Providing a clear and concise “all-around” definition of the esoteric is thus difficult. However, there exists a considerable scholarly consensus on particular phenomena that can be included under the banner. Besides things such as magic, alchemy, and astrology, this also includes modern paganism — or neopaganism — and the cultural and religious trends that gave birth to it.
The common esoteric notion that some, many, or all religions and philosophies have a foundation in one true and ancient religion — the “philosophia perennis” or “prisca theologia” (e.g. Faivre 1994:58–61; Hanegraaff 1996:327–330; von Stuckrad 2005b:56–59) — is of particular importance in the present context.

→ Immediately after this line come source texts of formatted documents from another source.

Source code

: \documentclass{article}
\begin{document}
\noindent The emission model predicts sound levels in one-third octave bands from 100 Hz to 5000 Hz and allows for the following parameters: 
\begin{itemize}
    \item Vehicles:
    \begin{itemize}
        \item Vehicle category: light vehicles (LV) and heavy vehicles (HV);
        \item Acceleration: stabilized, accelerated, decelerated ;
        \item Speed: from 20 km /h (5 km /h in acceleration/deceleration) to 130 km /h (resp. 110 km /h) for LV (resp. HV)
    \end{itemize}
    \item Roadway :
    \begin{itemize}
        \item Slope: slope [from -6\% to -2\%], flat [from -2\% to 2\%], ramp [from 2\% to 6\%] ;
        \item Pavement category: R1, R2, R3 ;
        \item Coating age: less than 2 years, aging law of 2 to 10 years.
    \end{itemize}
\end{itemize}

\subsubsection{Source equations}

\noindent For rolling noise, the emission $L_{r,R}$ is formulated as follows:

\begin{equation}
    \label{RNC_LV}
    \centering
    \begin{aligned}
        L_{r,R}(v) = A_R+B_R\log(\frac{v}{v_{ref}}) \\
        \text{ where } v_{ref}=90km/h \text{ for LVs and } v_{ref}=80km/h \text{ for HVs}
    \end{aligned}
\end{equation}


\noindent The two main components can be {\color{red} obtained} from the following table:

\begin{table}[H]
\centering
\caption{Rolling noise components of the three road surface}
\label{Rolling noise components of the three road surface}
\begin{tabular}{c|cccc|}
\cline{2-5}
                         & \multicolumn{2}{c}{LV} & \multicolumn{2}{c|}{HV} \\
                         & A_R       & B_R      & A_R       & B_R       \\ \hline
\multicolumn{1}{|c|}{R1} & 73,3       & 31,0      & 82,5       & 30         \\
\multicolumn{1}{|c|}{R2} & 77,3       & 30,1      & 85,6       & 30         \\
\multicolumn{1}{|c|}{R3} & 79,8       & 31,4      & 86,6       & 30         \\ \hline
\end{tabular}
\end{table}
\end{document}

In the pursuit of the perennial philosophy, esotericists have always looked to that which is far away, either in time or space, or both. While Kocku von Stuckrad (2005:86–87) and Wouter Jacobus Hanegraaff (2007) both note the importance of othering for esotericism, their focus is largely on how the esoteric has been othered.
I do not feel that enough attention has been given to the role of othering as an integral aspect of esoteric discourse itself. The creation of and focus on a positive other is at the very centre of esoteric spirituality.
Orientalism (Said [1978] 1995; King 2005) and the creation of “exotic others” through which self-understandings and self-identities can be constructed are commonplace in European contexts (and their eventual offshoots in e.g. North America), and this would appear to have been the case since at least Antiquity (Campbell 2007:44–52). However, the form of positive othering found in esotericism, where the exotic and foreign represents the pinnacle of achievement and the familiar and mainstream becomes flawed, is not commonplace.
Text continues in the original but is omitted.